• **Exercise directions**
The lines to be extracted run from the start of the listing through the line containing "Want that contains"; copy them exactly and nothing else.

──────── Exercise data

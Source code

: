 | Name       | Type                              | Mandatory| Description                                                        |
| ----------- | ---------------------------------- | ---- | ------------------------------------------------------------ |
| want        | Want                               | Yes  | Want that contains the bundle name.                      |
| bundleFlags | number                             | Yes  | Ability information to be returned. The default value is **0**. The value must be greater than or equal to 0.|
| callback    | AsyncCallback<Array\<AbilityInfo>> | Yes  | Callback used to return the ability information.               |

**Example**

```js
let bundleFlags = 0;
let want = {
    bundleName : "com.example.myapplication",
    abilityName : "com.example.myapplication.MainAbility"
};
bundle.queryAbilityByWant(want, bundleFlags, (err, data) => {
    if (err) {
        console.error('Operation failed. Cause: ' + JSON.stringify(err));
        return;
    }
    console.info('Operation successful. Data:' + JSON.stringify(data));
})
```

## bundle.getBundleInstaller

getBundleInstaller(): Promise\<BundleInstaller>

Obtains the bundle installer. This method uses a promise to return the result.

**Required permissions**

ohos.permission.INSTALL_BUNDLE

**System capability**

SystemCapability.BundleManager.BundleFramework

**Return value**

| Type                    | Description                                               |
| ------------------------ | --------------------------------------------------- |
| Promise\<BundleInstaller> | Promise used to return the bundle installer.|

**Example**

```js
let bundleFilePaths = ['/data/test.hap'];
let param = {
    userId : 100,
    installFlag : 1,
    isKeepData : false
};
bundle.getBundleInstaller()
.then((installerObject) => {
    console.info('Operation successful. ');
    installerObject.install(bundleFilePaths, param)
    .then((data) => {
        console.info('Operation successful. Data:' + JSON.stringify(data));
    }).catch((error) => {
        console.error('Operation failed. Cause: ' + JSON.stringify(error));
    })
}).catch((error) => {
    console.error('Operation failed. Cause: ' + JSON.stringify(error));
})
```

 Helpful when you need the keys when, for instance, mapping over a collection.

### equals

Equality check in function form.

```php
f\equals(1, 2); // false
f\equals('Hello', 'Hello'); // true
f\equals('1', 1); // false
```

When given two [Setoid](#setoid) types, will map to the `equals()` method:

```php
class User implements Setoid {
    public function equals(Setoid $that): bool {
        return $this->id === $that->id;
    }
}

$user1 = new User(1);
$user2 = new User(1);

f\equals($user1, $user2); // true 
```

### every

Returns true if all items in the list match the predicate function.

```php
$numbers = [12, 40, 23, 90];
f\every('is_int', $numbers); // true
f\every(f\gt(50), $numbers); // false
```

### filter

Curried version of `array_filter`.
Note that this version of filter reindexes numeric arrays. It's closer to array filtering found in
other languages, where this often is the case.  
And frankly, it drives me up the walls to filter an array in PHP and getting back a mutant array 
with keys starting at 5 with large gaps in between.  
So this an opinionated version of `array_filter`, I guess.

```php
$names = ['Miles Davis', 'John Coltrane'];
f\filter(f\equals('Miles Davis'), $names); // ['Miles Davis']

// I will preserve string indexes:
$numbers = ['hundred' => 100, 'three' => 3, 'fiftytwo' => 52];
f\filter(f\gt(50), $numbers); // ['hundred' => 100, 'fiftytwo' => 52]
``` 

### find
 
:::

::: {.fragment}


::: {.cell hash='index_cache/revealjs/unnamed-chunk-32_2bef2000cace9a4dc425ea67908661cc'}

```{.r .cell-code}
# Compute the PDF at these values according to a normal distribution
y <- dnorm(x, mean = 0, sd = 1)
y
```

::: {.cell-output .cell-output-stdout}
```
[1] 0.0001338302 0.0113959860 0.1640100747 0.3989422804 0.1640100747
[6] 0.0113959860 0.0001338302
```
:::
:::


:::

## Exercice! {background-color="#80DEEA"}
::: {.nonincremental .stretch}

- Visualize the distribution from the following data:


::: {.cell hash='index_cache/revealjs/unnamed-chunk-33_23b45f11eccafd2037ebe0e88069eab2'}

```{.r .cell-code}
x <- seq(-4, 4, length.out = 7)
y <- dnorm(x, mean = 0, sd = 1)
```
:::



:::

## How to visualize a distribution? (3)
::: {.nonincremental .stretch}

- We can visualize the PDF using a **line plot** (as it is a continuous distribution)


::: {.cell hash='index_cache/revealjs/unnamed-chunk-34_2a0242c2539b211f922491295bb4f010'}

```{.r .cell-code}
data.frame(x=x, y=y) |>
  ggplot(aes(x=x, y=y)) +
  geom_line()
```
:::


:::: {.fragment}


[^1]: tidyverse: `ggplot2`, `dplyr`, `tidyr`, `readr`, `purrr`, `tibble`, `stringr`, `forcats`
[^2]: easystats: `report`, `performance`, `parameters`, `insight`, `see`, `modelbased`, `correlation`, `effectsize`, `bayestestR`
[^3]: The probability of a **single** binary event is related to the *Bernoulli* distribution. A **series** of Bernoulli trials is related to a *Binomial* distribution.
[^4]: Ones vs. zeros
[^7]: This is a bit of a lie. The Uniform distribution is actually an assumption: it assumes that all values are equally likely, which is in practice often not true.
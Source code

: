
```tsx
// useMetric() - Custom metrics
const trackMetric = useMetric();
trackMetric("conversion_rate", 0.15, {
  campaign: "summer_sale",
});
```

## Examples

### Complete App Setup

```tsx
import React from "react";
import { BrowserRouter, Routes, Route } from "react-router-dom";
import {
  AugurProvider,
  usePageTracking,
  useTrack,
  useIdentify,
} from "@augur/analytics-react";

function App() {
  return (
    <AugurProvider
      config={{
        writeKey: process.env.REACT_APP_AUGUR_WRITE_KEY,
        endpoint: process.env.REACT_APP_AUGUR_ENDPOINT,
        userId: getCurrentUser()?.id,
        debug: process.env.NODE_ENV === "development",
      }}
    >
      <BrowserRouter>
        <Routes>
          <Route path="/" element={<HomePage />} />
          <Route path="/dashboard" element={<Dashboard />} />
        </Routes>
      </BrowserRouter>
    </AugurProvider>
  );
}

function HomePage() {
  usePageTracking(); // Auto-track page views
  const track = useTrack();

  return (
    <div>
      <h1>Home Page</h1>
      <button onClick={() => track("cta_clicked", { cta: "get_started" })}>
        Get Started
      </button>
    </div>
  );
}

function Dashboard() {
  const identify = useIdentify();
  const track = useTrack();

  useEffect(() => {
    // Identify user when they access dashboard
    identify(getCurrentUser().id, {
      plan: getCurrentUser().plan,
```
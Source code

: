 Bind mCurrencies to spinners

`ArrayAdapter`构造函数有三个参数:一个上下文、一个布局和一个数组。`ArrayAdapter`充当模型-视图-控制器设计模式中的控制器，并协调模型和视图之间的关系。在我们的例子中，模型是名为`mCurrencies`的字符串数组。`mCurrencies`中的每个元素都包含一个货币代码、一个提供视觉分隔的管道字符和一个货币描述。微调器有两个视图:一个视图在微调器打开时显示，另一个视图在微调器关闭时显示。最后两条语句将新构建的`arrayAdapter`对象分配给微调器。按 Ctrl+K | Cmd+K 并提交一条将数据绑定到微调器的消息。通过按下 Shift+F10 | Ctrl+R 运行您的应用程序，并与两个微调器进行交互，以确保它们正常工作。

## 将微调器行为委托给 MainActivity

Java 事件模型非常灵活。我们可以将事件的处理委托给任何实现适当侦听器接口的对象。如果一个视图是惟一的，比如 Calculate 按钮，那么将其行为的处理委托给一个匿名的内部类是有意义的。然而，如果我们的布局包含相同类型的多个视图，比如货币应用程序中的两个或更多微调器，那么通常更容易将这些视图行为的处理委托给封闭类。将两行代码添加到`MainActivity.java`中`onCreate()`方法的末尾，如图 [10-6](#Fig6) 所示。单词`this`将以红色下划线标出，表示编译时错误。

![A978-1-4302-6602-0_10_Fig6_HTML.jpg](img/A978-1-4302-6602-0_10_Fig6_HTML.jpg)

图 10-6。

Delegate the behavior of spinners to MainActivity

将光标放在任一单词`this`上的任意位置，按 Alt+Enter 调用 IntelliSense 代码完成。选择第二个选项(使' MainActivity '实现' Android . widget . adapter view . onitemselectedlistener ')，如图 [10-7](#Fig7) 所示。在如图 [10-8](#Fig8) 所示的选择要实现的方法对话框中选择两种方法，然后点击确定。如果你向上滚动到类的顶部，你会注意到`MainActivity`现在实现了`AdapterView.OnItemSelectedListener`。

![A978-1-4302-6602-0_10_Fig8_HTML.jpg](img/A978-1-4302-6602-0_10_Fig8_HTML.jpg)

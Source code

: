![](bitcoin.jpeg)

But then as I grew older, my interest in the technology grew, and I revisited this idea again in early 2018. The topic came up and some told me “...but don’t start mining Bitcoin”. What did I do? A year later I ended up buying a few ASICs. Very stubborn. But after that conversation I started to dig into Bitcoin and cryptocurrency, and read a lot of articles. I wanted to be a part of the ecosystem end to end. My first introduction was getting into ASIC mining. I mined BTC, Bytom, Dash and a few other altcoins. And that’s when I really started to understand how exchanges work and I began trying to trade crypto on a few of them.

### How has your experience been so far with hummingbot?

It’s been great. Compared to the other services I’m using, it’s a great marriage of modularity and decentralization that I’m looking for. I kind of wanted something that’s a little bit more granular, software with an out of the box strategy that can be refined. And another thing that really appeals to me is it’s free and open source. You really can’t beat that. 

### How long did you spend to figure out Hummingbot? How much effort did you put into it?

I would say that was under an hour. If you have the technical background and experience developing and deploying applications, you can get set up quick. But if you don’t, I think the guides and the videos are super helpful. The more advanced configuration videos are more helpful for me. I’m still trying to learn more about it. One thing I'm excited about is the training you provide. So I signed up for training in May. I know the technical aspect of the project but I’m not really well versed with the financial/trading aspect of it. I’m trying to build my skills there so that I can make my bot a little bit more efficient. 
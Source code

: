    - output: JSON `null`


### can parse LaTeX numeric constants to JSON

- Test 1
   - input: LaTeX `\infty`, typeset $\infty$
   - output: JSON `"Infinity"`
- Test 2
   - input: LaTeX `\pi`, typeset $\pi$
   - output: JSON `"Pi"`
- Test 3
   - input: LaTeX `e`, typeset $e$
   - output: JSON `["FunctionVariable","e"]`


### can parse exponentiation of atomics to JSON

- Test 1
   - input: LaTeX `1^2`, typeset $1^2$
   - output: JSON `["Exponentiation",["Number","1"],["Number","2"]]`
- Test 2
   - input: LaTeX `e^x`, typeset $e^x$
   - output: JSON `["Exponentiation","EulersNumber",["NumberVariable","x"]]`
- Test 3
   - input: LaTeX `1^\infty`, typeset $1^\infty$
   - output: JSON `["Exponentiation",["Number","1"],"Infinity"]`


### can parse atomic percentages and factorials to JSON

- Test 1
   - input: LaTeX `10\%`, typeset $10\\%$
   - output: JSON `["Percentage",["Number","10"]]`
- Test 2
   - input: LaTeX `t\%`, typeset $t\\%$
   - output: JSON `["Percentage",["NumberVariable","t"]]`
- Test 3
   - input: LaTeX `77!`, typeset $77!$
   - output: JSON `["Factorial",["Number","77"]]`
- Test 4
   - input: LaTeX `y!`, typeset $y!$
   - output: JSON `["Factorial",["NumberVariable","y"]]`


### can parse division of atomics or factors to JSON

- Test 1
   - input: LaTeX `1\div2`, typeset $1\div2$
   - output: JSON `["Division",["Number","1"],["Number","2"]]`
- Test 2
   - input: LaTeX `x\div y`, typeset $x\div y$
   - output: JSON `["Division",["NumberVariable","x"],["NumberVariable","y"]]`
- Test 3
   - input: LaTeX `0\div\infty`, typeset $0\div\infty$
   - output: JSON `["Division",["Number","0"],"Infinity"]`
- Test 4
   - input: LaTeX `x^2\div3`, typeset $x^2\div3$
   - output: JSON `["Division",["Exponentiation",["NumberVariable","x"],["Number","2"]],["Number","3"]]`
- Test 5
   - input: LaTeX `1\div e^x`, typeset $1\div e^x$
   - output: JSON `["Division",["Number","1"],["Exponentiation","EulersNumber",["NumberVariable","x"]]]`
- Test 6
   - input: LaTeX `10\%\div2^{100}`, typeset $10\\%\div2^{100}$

────────────────

• **Task answer**
Source code

: | Name       | Type                              | Mandatory| Description                                                        |
| ----------- | ---------------------------------- | ---- | ------------------------------------------------------------ |
| want        | Want                               | Yes  | Want that contains the bundle name.                      |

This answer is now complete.